HAROLDO DE CAMPOS
A obra de Haroldo de Campos (1929-2003) é impressionante: na tradução, na pesquisa, na invenção, na crítica, na experimentação e na recriação da tradição poética. Sua presença é extraordinariamente forte na poesia brasileira contemporânea. Inquietação de outra natureza, mas também seminal, foi a que marcou a trajetória de Hélio Oiticica.
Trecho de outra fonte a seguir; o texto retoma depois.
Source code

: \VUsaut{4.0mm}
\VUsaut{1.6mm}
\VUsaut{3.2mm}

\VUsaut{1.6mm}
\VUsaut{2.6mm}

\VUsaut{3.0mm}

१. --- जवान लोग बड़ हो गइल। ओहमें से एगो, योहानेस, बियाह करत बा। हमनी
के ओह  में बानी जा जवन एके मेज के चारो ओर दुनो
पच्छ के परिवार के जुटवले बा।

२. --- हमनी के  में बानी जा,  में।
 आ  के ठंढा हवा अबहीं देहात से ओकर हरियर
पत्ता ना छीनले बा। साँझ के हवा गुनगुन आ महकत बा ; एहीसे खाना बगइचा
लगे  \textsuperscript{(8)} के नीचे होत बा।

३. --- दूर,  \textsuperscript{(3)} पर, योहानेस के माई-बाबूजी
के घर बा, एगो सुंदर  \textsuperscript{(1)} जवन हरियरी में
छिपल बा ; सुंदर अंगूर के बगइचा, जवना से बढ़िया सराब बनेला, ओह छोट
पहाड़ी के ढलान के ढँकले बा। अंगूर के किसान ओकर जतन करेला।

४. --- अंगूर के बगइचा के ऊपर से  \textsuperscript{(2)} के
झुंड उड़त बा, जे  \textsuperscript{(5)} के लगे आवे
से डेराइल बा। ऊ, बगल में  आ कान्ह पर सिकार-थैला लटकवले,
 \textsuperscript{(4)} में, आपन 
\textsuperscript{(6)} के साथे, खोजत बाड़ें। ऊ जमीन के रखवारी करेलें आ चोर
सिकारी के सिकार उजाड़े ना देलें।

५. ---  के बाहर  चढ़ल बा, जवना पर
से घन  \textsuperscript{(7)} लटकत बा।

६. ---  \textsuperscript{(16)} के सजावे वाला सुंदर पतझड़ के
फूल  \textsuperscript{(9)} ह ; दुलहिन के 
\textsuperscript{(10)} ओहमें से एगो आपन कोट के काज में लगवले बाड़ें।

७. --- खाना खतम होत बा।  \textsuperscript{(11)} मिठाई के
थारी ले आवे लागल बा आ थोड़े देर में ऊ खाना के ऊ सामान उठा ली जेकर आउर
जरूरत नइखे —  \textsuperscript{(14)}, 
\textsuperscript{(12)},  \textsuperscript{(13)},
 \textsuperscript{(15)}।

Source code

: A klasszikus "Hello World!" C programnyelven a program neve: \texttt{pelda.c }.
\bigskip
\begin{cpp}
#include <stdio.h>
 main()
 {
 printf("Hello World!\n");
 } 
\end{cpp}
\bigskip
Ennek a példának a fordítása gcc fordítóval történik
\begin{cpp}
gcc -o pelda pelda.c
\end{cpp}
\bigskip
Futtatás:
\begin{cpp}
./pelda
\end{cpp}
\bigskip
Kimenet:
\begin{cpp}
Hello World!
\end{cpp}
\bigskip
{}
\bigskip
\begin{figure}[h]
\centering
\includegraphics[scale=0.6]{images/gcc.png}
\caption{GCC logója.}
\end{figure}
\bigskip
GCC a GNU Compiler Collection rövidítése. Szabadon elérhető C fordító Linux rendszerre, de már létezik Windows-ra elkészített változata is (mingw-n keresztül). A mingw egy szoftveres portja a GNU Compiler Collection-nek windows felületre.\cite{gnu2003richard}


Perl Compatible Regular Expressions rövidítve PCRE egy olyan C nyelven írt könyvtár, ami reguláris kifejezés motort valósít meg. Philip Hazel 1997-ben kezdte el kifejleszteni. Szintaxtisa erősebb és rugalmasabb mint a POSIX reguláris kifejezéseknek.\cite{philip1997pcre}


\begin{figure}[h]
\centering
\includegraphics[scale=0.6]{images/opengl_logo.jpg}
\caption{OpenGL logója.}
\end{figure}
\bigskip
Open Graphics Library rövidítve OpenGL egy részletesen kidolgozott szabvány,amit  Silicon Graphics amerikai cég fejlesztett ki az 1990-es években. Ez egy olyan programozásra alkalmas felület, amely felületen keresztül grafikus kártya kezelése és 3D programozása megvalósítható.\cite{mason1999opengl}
Espero que as imagens do criador dos Parangolés e as palavras de um mestre que ultrapassou a fronteira do concretismo possam dialogar e dar uma diminuta mostra da vitalidade da obra dos dois artistas hoje e sempre.
Hélio Oiticica |
Grande Núcleo composto por: NC3, NC4 e NC6. HÉLIO OITICICA, 1960
A EDUCAÇÃO DOS CINCO SENTIDOS
1. chatoboys (oswald)
    fervilhando
    como piolhos
    peirce (proust?) considerando
    uma cor – violeta
    ou um odor –
    repolho
    podre
    odre – considere
    esta palavra: vinhos,
    horácio, odes
    (princípio do
    poema –
    ogre)
2. o purgatório é isso:
    entre / inter-
    considere
    o que vai da palavra stella
    à palavra styx
3. (marx: a educação dos cinco
    sentidos
    o táctil o dançável
    o difícil
    de ser ler / legível
    visibilia / invisibilia
    o ouvível / o inaudito
    a mão
    o olho
    a escuta
    o pé
    o nervo
    o tendão)
4. o ar
        lapidado: veja
    como se junta esta palavra
    a esta outra
    linguagem: minha
    consciência (um paralelograma
    de forças não uma simples
    equação a uma
    única
    incógnita): esta
    linguagem se faz de ar
    e corda vocal
    a mão que intrinca o fio da
    treliça / o fôlego
    que junta essa àquela
    voz: o ponto
    de torção
    trabalho diáfano mas que
    se faz (perfaz) com os cinco
    sentidos
    com a cor o odor o repolho os piolhos
5. trabalho tão raro como
    girar um pião na
    unha
    mas que deixa seu rastro
    mínimo (não prescindível)
    na divisão (cisão) comum
    do suor
    rastro latejante / pulso
    dos sentidos que se (pre)formam:
    im-prescindível (se mínimo)
    o cisco do sol no olho
    – claritas: jato epifânico!
    alguns registros modulações
    papel granulado ou liso uma dobra
    certa um corte
    seguro um tiro
    na mosca
    num relâmpago o tigre atrás da corça
    (sousândrade)
    o salto tigrino
6. o que acresce
    resta
    (nos sentidos)
    ainda que mínimo
    (húbris do mínimo
    que resta)
PARAFERNÁLIA PARA HÉLIO OITICICA
1.
retículas
redes desredes
reticulares ares áreas
tramas retramas redes
áreas
reticulares
reticularia
colares de quadrículos
contas cubículos
áreas ares
tramas retramas
desarticulária
de áreas reais
o rosto implode
camaleocaleidoscópico
2.
o amarelo
os elos do amarelo
o vermelho
os espelhos do vermelho
o verde
os revérberos do verde
o azul
os nus do azul
os martelos do amarelo
as veredas do vermelho
os enredos do verde
os zulus nus do azul
os brancos elefantes do branco
3.
hélios, o sol, não desmesura
4.
(cineteatro nô / psicocenografado por sousândrade
                                    com roteiro ideogrâmico de eisenstein)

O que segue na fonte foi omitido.